Kewsong Lee, Carlyle’s outcast dealmaker-in-chief

In the days leading up to his 57th birthday on Friday, Kewsong Lee was getting restless. Months earlier, the now-former CEO of the Carlyle Group had proposed a $300 million salary package that would cement him as one of the most powerful figures in finance for the next half decade.

The Korean-American dealmaker played the role of Wall Street titan while privately harboring growing doubts. His bosses, the three seventy-year-old billionaire founders of Carlyle, hadn’t responded to the nine-figure wage move; Lee feels his situation is becoming untenable, close confidants said. He thought his days were numbered.

On Sunday, the trio — David Rubenstein, Bill Conway and Daniel D’Aniello — finally showed Lee the door, unwilling even to discuss his proposal. It threw one of the world’s largest private equity firms into chaos, wiping more than a billion dollars from its market value.

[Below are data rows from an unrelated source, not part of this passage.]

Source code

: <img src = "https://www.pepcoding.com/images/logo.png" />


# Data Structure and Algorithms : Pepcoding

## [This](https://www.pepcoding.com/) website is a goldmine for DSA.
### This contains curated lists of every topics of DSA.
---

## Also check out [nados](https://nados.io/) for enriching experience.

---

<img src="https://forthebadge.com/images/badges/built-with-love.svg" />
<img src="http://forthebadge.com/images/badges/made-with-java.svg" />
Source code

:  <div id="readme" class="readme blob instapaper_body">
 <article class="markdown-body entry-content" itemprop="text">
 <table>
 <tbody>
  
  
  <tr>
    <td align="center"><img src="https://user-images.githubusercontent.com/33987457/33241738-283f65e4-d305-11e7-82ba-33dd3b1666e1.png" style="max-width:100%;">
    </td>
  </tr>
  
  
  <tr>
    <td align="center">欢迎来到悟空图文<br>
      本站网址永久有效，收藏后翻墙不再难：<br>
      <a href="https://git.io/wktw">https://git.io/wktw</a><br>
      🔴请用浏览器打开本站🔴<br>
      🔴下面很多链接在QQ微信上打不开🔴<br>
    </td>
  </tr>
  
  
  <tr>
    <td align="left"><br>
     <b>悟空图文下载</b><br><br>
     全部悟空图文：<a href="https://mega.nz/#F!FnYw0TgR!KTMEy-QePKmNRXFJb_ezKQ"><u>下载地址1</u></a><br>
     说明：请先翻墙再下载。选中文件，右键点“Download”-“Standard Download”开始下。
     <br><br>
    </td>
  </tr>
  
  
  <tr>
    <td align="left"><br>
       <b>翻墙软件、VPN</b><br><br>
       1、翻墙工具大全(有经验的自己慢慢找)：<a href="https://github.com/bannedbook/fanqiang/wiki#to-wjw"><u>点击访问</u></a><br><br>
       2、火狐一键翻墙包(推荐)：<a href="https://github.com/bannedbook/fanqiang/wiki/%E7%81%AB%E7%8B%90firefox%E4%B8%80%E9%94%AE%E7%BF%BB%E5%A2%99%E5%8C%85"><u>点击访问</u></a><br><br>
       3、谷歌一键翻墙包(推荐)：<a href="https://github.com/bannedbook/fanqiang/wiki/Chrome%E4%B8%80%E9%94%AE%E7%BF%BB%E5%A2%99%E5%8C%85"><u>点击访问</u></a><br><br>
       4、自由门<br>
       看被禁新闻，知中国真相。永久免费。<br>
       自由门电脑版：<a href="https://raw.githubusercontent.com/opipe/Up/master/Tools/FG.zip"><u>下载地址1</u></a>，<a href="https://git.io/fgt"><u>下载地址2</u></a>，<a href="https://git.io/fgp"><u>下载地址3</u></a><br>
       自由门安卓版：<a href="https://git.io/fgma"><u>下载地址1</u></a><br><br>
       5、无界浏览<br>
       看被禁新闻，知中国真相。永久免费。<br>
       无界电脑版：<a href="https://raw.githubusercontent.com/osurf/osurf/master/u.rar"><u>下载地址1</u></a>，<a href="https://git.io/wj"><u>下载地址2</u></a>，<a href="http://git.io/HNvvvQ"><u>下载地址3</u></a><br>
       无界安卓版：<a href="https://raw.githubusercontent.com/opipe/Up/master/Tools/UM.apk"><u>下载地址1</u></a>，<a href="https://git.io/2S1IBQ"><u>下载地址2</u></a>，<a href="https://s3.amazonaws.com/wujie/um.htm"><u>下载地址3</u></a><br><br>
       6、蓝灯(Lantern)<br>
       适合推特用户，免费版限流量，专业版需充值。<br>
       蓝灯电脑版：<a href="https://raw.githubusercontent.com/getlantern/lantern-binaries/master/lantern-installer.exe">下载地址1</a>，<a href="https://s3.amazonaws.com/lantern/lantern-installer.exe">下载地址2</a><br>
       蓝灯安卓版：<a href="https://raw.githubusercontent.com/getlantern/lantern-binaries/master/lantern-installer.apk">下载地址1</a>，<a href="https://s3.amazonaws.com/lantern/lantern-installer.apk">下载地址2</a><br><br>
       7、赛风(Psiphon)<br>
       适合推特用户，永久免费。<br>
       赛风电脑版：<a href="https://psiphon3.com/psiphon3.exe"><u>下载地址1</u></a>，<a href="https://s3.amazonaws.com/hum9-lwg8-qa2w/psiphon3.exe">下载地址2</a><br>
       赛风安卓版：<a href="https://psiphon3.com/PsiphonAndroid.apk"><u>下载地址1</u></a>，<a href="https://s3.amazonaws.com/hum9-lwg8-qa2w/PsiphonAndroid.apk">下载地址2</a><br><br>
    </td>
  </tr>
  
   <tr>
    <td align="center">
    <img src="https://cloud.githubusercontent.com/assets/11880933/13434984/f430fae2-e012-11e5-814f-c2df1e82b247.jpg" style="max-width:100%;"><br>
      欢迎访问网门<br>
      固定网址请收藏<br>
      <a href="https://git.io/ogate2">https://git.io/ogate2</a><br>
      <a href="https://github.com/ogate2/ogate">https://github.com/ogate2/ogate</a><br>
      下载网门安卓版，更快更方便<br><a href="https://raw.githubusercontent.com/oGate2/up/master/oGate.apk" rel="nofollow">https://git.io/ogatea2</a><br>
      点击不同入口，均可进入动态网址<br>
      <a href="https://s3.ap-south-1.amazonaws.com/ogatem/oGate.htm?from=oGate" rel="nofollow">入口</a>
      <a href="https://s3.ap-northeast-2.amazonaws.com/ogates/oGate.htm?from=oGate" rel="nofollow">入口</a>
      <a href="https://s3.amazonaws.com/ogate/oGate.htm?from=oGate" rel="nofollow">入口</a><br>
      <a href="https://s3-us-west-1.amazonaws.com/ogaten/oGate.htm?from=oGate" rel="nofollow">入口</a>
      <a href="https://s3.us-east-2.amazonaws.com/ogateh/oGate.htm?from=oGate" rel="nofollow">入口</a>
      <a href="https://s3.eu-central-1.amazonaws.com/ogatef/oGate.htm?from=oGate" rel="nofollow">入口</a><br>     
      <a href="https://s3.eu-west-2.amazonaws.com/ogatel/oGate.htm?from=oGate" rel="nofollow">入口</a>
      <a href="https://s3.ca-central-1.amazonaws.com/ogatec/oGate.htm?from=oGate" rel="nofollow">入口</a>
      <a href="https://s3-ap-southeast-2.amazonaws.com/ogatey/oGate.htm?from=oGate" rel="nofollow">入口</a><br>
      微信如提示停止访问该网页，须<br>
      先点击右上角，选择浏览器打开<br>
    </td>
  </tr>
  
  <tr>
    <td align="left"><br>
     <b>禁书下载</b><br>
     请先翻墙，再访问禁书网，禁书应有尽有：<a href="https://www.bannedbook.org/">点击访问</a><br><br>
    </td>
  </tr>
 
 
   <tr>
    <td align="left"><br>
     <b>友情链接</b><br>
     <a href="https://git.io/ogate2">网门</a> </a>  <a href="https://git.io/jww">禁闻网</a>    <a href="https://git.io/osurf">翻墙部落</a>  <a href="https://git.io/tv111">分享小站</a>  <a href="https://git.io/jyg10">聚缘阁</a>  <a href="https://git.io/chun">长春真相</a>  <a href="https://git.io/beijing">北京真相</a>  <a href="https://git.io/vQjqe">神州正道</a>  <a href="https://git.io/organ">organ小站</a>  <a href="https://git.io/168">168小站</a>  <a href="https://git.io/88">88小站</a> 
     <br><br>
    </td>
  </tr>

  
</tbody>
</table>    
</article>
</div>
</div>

The messy exit revealed deep rifts within Carlyle, once dubbed the “Ex-President’s Club” — the firm had for years acted as a revolving door between the world’s political and financial elites, and previously counted George HW Bush and John Major as advisers.

But a firm that established its dominance three decades ago by forging political connections in the Washington, DC clubbing world has been overtaken by more aggressive New York rivals like Blackstone, KKR and Apollo – and seems uncertain, like them should adapt.

In almost any other company, a $300 million salary demand would seem both bold and deaf when ordinary workers are in trouble. But Lee’s was a stock-based deal that would reward him if he could restore Carlyle to its former glory. And his rewards were far less than competing firms.

Ultimately, Carlyle’s rejection was more about power than money. “He wanted complete autonomy,” said a person close to the situation. “The founders gave it to him. Then they took it away.”

Young Lee grew up in Schenectady, New York, an industrial town three hours north of Manhattan, where his father taught economics at a state university. His parents taught him to play the piano from the age of four; later he took up the violin.

As a teenager, he won a scholarship to Choate Rosemary Hall, the elite Connecticut boarding school where John F. Kennedy studied. At Harvard he met Zita Ezpeleta, his wife of three decades, with whom he has two children.

In his 20s, Lee joined private equity firm Warburg Pincus, considered by many to be the genteel statesman of the cutthroat buyout industry, where he oversaw many lucrative deals.

He made “a big mistake,” says a former colleague. He was the key figure behind Warburg Pincus’ costly decision in 2007 to invest in MBIA, an insurer hit hard by the subprime mortgage crisis.

As of 2013, Lee had not received a managerial role at Warburg. Conway, the architect of Carlyle’s private equity business, recruited him as a first lieutenant. It was a crucial moment. Carlyle was listed on public markets and needed to grow quickly.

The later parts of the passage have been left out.